Drought Conditions hit Cambodia


In dealing with Cambodia since 2004 I’ve witnessed some extreme weather – notably flooding during monsoon season when roads, and our school grounds, turned briefly into lakes.  But in 12 years I’ve never seen anything as extreme, climate-wise, as the current drought which has taken parts of Cambodia to an emergency situation.

The drought is affecting Vietnam, Thailand and India also and has signs of turning into one of greatest weather-induced catastrophes of our times. Cambodia authorities declared drought conditions on March 29th, and since then 7 weeks have passed by with scant rain and scorching 40 degree temperatures.
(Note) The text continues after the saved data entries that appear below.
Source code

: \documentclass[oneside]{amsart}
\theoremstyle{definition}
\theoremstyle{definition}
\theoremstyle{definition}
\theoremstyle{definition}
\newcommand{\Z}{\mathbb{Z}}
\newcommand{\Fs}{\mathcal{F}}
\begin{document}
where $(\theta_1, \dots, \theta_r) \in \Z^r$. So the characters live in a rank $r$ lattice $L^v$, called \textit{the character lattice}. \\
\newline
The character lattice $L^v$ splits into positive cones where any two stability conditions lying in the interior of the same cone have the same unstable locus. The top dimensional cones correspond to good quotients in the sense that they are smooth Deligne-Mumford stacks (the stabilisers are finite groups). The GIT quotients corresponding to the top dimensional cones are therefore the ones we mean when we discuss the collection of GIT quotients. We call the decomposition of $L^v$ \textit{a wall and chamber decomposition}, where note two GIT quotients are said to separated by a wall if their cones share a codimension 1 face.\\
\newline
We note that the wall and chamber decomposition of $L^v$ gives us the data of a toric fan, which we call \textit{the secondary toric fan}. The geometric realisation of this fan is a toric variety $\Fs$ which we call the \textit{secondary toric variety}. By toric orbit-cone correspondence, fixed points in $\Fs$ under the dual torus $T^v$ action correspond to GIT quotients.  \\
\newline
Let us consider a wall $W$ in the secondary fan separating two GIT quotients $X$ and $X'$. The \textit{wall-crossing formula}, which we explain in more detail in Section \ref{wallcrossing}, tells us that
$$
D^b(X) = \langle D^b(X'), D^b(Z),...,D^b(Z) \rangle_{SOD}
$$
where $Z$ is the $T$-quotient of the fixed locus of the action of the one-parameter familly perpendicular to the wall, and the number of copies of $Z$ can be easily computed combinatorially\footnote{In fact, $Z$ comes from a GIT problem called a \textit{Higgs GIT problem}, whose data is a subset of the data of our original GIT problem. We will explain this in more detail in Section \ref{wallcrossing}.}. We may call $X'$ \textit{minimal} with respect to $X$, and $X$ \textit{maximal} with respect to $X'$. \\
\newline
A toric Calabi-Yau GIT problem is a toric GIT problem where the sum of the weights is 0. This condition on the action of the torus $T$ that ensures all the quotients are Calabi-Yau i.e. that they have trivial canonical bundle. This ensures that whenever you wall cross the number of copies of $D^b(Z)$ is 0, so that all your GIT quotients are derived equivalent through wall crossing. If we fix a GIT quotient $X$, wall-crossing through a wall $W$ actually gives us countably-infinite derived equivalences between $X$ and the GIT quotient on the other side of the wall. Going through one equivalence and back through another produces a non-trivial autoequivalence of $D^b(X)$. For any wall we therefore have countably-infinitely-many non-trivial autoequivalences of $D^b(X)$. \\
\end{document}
Areas as disparate as Battambang in the west to Kandal Province, just South of Phnom Penh, where lakes and small rivers have dried up, to Stung Treng Province in the North, bordering Laos, have suffered.  Effects of the drought have included:

  • More than 300 farming buffalo have died
  • Tonnes of fish are dying in rivers and lakes – more than 60 tonnes of fish in the last week of April
  • Ground-water levels at unusually low levels after three relatively dry years
  • Wells drying up – an estimated 2.5 million people facing acute water shortages
  • Regions where schools are closing due to lack of water
  • Rising risk of disease due to increasingly poor water quality – including risks of cholera.

What is causing the drought? Meteorological conditions, namely a large El Nino weather system are directly to blame, but compounding the problem have been extremely poor environmental choices throughout S.E Asia including Cambodia. Massive losses of forestry have hurt normal rainfall patterns while dams have altered the normal aquatic patterns affecting fish life.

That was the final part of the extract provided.